*Problem*: Please output each entry in the material beneath exactly as shown.
┌─ Source information
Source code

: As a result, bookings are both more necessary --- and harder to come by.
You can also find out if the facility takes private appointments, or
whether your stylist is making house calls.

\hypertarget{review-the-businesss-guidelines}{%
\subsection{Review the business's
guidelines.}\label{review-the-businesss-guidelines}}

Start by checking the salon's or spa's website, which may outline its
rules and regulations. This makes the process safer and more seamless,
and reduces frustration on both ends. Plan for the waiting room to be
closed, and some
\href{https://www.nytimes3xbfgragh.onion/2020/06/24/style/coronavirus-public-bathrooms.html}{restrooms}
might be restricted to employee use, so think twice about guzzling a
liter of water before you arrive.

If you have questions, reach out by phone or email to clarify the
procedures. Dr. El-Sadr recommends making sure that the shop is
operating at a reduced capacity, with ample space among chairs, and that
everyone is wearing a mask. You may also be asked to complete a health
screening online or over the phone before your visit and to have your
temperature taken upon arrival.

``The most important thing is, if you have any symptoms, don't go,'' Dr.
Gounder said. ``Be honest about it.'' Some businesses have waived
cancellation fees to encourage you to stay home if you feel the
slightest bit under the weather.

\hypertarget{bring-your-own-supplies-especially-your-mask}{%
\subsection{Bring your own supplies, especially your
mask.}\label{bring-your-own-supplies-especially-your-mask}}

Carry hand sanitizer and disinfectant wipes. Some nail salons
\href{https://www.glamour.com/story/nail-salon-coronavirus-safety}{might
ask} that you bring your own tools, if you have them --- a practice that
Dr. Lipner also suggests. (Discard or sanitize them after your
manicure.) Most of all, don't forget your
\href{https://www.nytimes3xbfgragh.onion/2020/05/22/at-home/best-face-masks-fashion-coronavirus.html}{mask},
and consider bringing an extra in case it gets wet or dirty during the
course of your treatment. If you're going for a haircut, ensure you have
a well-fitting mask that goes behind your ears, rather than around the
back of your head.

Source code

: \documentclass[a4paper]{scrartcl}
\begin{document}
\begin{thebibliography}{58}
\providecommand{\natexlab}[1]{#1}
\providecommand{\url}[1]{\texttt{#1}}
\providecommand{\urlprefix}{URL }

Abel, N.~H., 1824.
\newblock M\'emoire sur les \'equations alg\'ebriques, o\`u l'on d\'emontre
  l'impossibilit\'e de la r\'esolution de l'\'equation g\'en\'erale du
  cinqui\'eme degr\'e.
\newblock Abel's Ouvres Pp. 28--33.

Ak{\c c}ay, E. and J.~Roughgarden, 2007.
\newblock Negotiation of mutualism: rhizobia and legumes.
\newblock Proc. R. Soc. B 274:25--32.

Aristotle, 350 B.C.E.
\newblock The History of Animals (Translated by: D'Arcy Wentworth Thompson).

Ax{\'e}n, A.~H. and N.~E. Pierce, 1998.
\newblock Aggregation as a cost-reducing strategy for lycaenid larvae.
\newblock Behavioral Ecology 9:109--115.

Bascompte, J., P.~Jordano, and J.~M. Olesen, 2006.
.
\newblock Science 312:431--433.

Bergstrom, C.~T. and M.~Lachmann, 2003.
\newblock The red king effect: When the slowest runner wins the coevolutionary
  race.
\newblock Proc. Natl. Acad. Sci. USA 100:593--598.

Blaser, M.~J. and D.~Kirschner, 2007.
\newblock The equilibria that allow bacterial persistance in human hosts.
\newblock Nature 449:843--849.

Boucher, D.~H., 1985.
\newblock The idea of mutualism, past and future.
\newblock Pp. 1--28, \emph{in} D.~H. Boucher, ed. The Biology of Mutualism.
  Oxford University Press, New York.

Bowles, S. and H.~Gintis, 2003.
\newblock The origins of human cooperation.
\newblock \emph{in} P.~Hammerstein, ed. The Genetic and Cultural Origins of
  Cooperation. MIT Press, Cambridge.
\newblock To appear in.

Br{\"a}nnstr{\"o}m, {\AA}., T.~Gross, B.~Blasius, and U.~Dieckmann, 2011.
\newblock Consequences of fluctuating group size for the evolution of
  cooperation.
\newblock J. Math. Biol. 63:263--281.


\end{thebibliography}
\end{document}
└─
*Answer to the exercise*:
Source code

: As a result, bookings are both more necessary --- and harder to come by.
You can also find out if the facility takes private appointments, or
whether your stylist is making house calls.

\hypertarget{review-the-businesss-guidelines}{%
\subsection{Review the business's
guidelines.}\label{review-the-businesss-guidelines}}

Start by checking the salon's or spa's website, which may outline its
rules and regulations. This makes the process safer and more seamless,
and reduces frustration on both ends. Plan for the waiting room to be
closed, and some
\href{https://www.nytimes3xbfgragh.onion/2020/06/24/style/coronavirus-public-bathrooms.html}{restrooms}
might be restricted to employee use, so think twice about guzzling a
liter of water before you arrive.

If you have questions, reach out by phone or email to clarify the
procedures. Dr. El-Sadr recommends making sure that the shop is
operating at a reduced capacity, with ample space among chairs, and that
everyone is wearing a mask. You may also be asked to complete a health
screening online or over the phone before your visit and to have your
temperature taken upon arrival.

``The most important thing is, if you have any symptoms, don't go,'' Dr.
Gounder said. ``Be honest about it.'' Some businesses have waived
cancellation fees to encourage you to stay home if you feel the
slightest bit under the weather.

\hypertarget{bring-your-own-supplies-especially-your-mask}{%
\subsection{Bring your own supplies, especially your
mask.}\label{bring-your-own-supplies-especially-your-mask}}

Carry hand sanitizer and disinfectant wipes. Some nail salons
\href{https://www.glamour.com/story/nail-salon-coronavirus-safety}{might
ask} that you bring your own tools, if you have them --- a practice that
Dr. Lipner also suggests. (Discard or sanitize them after your
manicure.) Most of all, don't forget your
\href{https://www.nytimes3xbfgragh.onion/2020/05/22/at-home/best-face-masks-fashion-coronavirus.html}{mask},
and consider bringing an extra in case it gets wet or dirty during the
course of your treatment. If you're going for a haircut, ensure you have
a well-fitting mask that goes behind your ears, rather than around the
back of your head.

Source code

: \documentclass[a4paper]{scrartcl}
\begin{document}
\begin{thebibliography}{58}
\providecommand{\natexlab}[1]{#1}
\providecommand{\url}[1]{\texttt{#1}}
\providecommand{\urlprefix}{URL }

Abel, N.~H., 1824.
\newblock M\'emoire sur les \'equations alg\'ebriques, o\`u l'on d\'emontre
  l'impossibilit\'e de la r\'esolution de l'\'equation g\'en\'erale du
  cinqui\'eme degr\'e.
\newblock Abel's Ouvres Pp. 28--33.

Ak{\c c}ay, E. and J.~Roughgarden, 2007.
\newblock Negotiation of mutualism: rhizobia and legumes.
\newblock Proc. R. Soc. B 274:25--32.

Aristotle, 350 B.C.E.
\newblock The History of Animals (Translated by: D'Arcy Wentworth Thompson).

Ax{\'e}n, A.~H. and N.~E. Pierce, 1998.
\newblock Aggregation as a cost-reducing strategy for lycaenid larvae.
\newblock Behavioral Ecology 9:109--115.

Bascompte, J., P.~Jordano, and J.~M. Olesen, 2006.
.
\newblock Science 312:431--433.

Bergstrom, C.~T. and M.~Lachmann, 2003.
\newblock The red king effect: When the slowest runner wins the coevolutionary
  race.
\newblock Proc. Natl. Acad. Sci. USA 100:593--598.

Blaser, M.~J. and D.~Kirschner, 2007.
\newblock The equilibria that allow bacterial persistance in human hosts.
\newblock Nature 449:843--849.

Boucher, D.~H., 1985.
\newblock The idea of mutualism, past and future.
\newblock Pp. 1--28, \emph{in} D.~H. Boucher, ed. The Biology of Mutualism.
  Oxford University Press, New York.

Bowles, S. and H.~Gintis, 2003.
\newblock The origins of human cooperation.
\newblock \emph{in} P.~Hammerstein, ed. The Genetic and Cultural Origins of
  Cooperation. MIT Press, Cambridge.
\newblock To appear in.

Br{\"a}nnstr{\"o}m, {\AA}., T.~Gross, B.~Blasius, and U.~Dieckmann, 2011.
\newblock Consequences of fluctuating group size for the evolution of
  cooperation.
\newblock J. Math. Biol. 63:263--281.


\end{thebibliography}
\end{document}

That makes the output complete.